What is a non-directly accessible page

Posted at 2016/03/28  23:52:10

session timeout error pageAssuming you are planning a trip with best friend, unfortunately tickets of your favorite flight are sold out. You don’t give up and keep refreshing the airline’s homepage every day. Finally you find a ticket available. You copy the address and send to friend with excitement, but your friend only get an error page saying “Session timeout.” Do you have similar experience? If yes, you met a page that is not directly accessible with URL.

The secret behind is, to query on ticket balance you need submit some data to server, such as departure city/date or flight number. In technique world there are two methods to submit data, one is called GET while the other is called POST.

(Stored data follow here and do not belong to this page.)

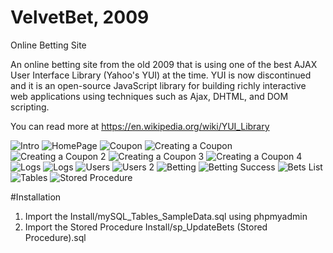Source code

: # VelvetBet, 2009
Online Betting Site

An online betting site from the old 2009 that is using one of the best AJAX User Interface Library (Yahoo's YUI) at the time. YUI is now discontinued and it is an open-source JavaScript library for building richly interactive web applications using techniques such as Ajax, DHTML, and DOM scripting.

You can read more at https://en.wikipedia.org/wiki/YUI_Library

![Intro](images/VelvetBet_1stPage.jpg)
![HomePage](images/VelvetBet_HomePage.jpg)
![Coupon](images/VelvetBet_Coupon.jpg)
![Creating a Coupon](images/VelvetBet_CreatingCoupon.jpg)
![Creating a Coupon 2](images/VelvetBet_CreatingCoupon_2.jpg)
![Creating a Coupon 3](images/VelvetBet_CreatingCoupon_3.jpg)
![Creating a Coupon 4](images/VelvetBet_CreatingCoupon_4.jpg)
![Logs](images/VelvetBet_Logs.jpg)
![Logs](images/VelvetBet_Settings.jpg)
![Users](images/VelvetBet_Users.jpg)
![Users 2](images/VelvetBet_Users2.jpg)
![Betting](images/VelvetBet_Bet.jpg)
![Betting Success](images/VelvetBet_Bet_Success.jpg)
![Bets List](images/VelvetBet_BetList.jpg)
![Tables](images/mySQL_VelvetBet_Tables.jpg)
![Stored Procedure](images/mySQL_VelvetBet_StoredProcedure.jpg)


#Installation

1) Import the Install/mySQL_Tables_SampleData.sql using phpmyadmin
2) Import the Stored Procedure Install/sp_UpdateBets (Stored Procedure).sql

GET method simply appends your data to URL. It is preferred in most cases because the same data could be shared with others by copying the URL. So a page generated by GET method does be directly accessible by URL. However everything has its downside. GET method should not be the right choice if privacy is an issue.  Well, I am definitely sure you don’t want your password to show up at address bar when someone starts typing the site address that you ever visited several days ago, and there should be people who doesn't want others to know the flight that he is going to take, even though you never mind.

Therefore, it is always POST's stage for applications with privacy to be correctly managed. POST method packs data in a chunk that is invisible to user, and not accessible once page closed. Perfect? The downside is you can neither share query result with friends, nor save it in bookmark. So every time you want to recheck the result, you need start from the input page, fill out the form and click submit button. In more complicated cases it may take 4 or more steps (pages) to reach final result.

Now it is showtime of deep-watch! Most page change monitoring services, whether free or not, do not support POST-generated pages. You paste the URL in the input field, their crawler fetches the page with that URL. So if your friend can't see the result that you are interested in, neither the crawler can. Moreover, an ugly designed crawler may not understand it is an error, and keeps telling you the page never changed.

Deep-watch's crawler acts in smarter way, because it's specially configured by our engineers. Engineers know how to deal with those pages. The crawler will start from input page, submit data in the same way as human being does, and decide what to do according to server response. It can keep interacting with server till desired information acquired. If necessary, it can even hack a CAPTCHA-protected page!